I’m lucky enough to have had most types of roles in
Australian unions – I’ve been an organiser on the job, run negotiations and
legal cases, and worked in a State Branch, a National Office and now at the ACTU. The fever-swamp rantings of the enemies of
trade unions in politics, business and big slabs of the media don’t bear any
resemblance to my experience of being a unionist. Not now, not ever.
My memories of nearly 20 years as a union official are about
people. Of the members who gave me the cricket bat. Of the individual members I
helped with grievances and of the workplace delegates who taught me a great
deal. Of the Bosnian Muslim women who boned
chickens, and whose industrial issues where how to avoid getting carpal tunnel
syndrome in their wrists, and if they could get three consecutive days off to
prepare and celebrate the Ramadan feast with their families.

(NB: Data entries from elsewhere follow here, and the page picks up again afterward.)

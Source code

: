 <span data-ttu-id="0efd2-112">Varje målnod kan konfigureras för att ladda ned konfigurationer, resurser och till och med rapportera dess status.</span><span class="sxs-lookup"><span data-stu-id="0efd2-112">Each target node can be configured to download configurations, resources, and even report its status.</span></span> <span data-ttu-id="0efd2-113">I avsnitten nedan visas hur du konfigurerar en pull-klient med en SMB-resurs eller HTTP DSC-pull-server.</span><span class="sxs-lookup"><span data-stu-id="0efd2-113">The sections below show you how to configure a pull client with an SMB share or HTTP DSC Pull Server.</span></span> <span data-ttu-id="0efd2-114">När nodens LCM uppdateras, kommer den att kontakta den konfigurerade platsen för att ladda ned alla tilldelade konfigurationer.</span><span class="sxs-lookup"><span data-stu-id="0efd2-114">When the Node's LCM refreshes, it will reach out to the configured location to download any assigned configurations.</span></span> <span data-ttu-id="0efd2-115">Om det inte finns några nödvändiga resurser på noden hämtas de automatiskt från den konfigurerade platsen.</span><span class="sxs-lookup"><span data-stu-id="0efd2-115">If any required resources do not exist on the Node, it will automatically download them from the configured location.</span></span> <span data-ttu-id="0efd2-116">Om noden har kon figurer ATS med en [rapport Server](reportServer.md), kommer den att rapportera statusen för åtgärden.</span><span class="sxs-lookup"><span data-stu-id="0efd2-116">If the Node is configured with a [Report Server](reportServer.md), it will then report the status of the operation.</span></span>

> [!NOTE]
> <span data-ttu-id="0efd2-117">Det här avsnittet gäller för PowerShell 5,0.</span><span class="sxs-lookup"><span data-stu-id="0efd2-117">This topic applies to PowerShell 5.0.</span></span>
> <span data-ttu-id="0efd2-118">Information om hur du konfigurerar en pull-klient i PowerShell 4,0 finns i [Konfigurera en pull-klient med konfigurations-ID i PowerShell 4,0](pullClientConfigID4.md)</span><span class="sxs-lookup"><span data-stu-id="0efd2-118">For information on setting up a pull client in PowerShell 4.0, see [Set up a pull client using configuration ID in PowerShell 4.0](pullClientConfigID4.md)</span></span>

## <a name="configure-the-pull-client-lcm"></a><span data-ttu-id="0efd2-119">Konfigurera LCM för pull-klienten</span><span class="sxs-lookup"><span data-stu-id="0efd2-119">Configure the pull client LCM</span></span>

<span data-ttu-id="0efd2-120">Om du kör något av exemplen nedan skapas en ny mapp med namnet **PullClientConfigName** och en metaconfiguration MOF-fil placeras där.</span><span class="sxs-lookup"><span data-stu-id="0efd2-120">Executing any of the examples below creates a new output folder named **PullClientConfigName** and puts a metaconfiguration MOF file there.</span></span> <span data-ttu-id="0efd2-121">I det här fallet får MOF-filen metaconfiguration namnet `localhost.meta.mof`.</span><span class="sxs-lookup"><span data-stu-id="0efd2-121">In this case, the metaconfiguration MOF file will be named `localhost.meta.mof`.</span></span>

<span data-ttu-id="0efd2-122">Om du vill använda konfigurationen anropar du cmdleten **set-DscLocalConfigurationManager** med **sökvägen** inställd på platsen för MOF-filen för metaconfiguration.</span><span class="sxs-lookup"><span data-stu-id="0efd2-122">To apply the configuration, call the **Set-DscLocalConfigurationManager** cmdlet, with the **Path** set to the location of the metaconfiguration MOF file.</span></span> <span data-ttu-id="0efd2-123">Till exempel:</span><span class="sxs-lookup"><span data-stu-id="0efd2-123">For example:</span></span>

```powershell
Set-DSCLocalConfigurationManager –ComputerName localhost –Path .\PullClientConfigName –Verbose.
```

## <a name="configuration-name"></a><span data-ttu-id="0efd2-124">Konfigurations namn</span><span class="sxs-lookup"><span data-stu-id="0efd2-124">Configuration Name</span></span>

And when I talk to my colleagues, it’s the same. Their memories
and motivations are bound up together in the people they have worked with, and
the communities they have worked for. Tens of thousands of people gathered at the
Domain for the Unions NSW major rally to promote fair workplace rights
and better public services in Sydney, 2011. Photograph: /AAP
Image/Tracey Nearmy
What we do as union officials, and delegates do as volunteers
in workplaces, is the sometimes slow and often not very sexy work of helping
workers get heard and get some power over their work, and therefore over their
lives. It’s about supporting workers like these
who are paid award minimum wages and have been told that they are stuck there
because their employer has explicitly adopted a low-wage
business model.
Our work is about people’s individual and collective right
to dignity and fair treatment at work.
It’s about decent wages and conditions, employment security and safety. And it’s about issues like patient care, and
quality public services, and public safety, and rights at work for every
Australian, union member or not.
This is important work. It’s good for working people, and it’s
good for our community. Not that you
hear much about it. Instead, we’re depicted as some sort of racket.
I’ve spoken
regularly about my contempt for any crooks in the union movement, and am happy
to put my personal record as an advocate for governance and accountability up
against anybody’s. But the Royal
Commission into unions needs to be called for what it is: the legal machinery
to go with a general campaign to delegitimise unionism.
Nobody believes that the Abbott government wants to see
bigger, stronger, more effective, better run unions as the outcome of that
campaign. The government clearly wants the royal commission to function as a
general trial of the fundamental validity of trade unionism, to both dirty us
up and distract us along the way. Soon the government will start a productivity
commission review of the industrial relations system, as a prelude to policy
change. What better way to start a long-run campaign to reduce rights at work
than to silence or discredit your only likely source of serious opposition?
The royal commissioner seems acutely aware he is operating
in a hyper-partisan political context. Yesterday, in his opening remarks, he
felt it necessary to make the extraordinary disclaimer that “the terms of
reference do not assume it is desirable to abolish trade unions”. The Commissioner in the HIH Royal Commission,
for example, did not feel the need to announce that his brief did not assume
that insurance companies should be abolished. Such a comment would have seemed absurd in
that context, but was deemed necessary here.
That he did feel it was necessary says a lot.
Of course if we did abolish trade unions, Australia would
be a different place. A more unfair and a more unequal place, and one where most
people would enjoy a lower standard of living. Because of what unions wouldn’t be doing anymore.